Sandpaper is a marvelous thing. You take bits of rocks and glue them to paper or some other somewhat flexible material. Then you rub the rough surface, removing bits of whatever it is you are sanding. The object becomes smoother and conforms to the shape desired. It is in this way that a random piece of maple becomes a Stradivarius violin.

Two things: 1) the sandpaper also is changed through the process; and 2) the process is just that - a process. Reshaping wood takes a long time, patience, perseverance, and determination. It also requires willingness on the part of the worker to change the wood.

I am somewhat of a wood lover.

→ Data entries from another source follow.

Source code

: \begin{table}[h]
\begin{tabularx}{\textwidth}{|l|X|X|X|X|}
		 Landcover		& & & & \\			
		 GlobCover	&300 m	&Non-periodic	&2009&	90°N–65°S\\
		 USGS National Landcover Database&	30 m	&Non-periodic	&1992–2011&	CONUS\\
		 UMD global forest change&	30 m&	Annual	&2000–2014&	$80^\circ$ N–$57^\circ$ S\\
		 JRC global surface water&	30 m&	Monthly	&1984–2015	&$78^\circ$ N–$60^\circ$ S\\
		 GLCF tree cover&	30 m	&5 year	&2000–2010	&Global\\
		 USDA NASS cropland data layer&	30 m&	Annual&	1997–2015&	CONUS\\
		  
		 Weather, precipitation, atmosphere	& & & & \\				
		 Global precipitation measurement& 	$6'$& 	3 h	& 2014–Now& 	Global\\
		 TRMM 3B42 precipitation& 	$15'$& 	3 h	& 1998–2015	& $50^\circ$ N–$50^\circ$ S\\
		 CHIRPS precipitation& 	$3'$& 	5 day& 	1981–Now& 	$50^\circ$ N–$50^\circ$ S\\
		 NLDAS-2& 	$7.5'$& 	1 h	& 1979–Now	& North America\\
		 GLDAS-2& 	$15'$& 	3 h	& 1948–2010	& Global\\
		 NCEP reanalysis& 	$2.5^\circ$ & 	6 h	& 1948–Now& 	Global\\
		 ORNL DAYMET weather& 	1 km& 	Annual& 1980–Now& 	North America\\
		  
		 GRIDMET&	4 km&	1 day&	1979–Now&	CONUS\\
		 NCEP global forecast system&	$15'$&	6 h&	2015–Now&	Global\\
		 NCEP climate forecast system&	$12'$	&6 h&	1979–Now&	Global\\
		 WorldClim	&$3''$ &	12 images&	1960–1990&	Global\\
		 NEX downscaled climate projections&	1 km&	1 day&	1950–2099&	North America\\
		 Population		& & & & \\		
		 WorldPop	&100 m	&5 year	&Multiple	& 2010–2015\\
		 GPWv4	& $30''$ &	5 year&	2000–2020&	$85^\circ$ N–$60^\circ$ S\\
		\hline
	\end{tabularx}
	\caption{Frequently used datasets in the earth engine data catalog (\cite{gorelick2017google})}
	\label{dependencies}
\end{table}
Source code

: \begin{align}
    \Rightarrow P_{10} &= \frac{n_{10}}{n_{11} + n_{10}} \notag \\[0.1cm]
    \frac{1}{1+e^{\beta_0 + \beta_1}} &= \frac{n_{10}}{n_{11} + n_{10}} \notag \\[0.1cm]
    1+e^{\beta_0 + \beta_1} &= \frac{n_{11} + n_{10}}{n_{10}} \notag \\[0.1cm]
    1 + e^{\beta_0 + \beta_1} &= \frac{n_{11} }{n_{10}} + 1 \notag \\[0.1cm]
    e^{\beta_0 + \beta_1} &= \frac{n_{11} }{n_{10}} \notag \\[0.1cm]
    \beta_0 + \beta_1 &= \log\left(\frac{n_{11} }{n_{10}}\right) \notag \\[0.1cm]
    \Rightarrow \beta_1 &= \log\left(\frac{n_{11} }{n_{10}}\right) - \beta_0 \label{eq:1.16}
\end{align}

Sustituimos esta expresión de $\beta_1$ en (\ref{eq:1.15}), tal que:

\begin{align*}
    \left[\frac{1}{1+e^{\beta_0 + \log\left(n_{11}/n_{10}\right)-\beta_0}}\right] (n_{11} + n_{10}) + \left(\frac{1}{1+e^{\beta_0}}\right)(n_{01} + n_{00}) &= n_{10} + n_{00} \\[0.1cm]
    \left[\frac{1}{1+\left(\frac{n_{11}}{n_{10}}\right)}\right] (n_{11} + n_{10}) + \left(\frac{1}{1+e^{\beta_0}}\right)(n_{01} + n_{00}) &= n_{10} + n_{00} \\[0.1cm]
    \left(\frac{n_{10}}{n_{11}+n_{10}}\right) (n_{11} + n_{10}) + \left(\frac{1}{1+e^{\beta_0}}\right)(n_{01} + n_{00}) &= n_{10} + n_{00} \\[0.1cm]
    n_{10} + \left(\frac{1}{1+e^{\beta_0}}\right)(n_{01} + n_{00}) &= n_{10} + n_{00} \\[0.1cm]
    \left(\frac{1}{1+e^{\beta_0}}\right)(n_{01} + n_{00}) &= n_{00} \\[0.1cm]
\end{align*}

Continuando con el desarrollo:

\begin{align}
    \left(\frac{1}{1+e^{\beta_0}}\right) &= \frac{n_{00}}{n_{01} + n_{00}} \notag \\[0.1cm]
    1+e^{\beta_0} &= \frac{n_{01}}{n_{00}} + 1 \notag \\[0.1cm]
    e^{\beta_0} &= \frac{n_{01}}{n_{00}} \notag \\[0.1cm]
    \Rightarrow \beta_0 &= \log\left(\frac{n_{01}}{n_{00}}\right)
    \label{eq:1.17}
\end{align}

I became such after having spent some time in a shop that sold exotic woods, wood that was sold by the pound rather than the dimension. Cocobolo, bocote, pink ivory - these were all woods I came to know. Each has it's own unique smell while it is being worked. Maple smells not surprisingly like syrup. Bocote smells like pickles. And Russian Olive just stinks. Bad.

The point is that each of us in our lives has things about us that are rough. We would like to get smoother, more useful to each other and the world. It is interesting, then, that if we would become less abrasive that we must go through an abrasive process to become such.

Just as abrasion is a removal, so is ablation. Ablation is the removing of layers of a material through intense heat. The bottoms of certain kinds of space craft are coated with ablative material in order to withstand the great heat generated at re-entry. The outer layers, microns thin, become superheated and cook off, while the rest of the capsule remains relatively cool and permits people to return back to Earth safely.

Under intense heat, it is possible to remove these outer layers of hardness from our lives. It is like the refiner's fire, which leaves only purity behind. That is what I seek.